Final Thoughts: antiX 26 Explained in One Paragraph
antiX 26 Explained comes down to this: it is a fast, modern, Debian 13-based Linux distribution that respects old hardware, respects user choice, and respects the Unix philosophy of keeping things simple and controllable. Five init systems give power users an unprecedented level of control over their boot process. The dual-kernel approach balances compatibility with modernity. The no-systemd, no-snaps, no-flatpaks stance keeps the dependency tree clean and the system lean. And the dedicated volunteer community behind it ensures the project stays alive, well-maintained, and genuinely useful year after year.

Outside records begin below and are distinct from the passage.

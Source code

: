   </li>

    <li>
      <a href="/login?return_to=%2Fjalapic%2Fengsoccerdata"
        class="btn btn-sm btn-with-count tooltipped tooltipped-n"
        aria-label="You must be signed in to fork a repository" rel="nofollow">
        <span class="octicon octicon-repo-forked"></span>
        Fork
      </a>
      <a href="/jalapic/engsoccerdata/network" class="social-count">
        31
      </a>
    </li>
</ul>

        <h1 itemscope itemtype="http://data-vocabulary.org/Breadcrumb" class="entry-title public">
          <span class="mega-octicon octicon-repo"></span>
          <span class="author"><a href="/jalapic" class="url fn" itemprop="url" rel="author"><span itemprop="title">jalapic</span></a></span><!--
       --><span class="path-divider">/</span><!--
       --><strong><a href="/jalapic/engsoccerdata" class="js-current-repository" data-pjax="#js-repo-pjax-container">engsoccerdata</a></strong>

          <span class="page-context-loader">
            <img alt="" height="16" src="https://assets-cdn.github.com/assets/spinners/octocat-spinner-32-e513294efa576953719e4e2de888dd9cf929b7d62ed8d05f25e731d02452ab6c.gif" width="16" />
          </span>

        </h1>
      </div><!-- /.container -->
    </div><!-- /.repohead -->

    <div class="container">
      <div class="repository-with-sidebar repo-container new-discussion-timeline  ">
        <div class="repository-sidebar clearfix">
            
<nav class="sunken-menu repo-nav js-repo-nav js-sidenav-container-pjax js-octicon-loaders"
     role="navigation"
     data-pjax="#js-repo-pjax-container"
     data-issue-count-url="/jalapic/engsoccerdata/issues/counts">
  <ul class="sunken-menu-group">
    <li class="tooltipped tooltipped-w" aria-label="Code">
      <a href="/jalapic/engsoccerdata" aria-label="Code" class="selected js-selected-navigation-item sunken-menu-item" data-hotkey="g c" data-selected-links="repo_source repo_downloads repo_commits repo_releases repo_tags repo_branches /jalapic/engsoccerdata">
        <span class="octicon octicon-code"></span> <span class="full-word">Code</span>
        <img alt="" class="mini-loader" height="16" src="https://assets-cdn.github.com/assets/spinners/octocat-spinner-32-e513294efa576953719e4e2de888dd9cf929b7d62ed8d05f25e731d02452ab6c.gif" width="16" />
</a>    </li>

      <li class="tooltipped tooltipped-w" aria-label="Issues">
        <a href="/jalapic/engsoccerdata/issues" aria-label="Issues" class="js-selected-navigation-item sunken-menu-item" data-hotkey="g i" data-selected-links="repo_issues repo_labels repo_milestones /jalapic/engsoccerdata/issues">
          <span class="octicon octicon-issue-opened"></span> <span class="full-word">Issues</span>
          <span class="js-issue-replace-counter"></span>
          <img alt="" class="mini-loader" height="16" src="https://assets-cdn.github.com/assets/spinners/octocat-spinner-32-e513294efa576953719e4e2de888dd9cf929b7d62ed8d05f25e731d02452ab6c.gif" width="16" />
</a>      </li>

Whether you are rescuing a decade-old laptop or simply tired of operating systems that feel like they are managing you rather than the other way around, antiX 26 is absolutely worth your time. Download it, boot it from a USB stick, and see just how fast Linux can actually be.
Disclaimer
This blog post is written for informational purposes only. The content is based on the official antiX 26 release notes published on March 21, 2026, at antixlinux.com. While every effort has been made to ensure accuracy, we make no guarantees that all information remains current after the date of publication, as software projects can change without notice.
We are not affiliated with, endorsed by, or officially connected to the antiX Linux project or the Debian project in any way. All product names, logos, and trademarks mentioned belong to their respective owners.
Any opinions expressed in this article are solely those of the author and do not represent the views of the antiX development team. Readers are encouraged to visit the official antiX Linux website and forum for the most up-to-date and authoritative information before making any decisions based on this post.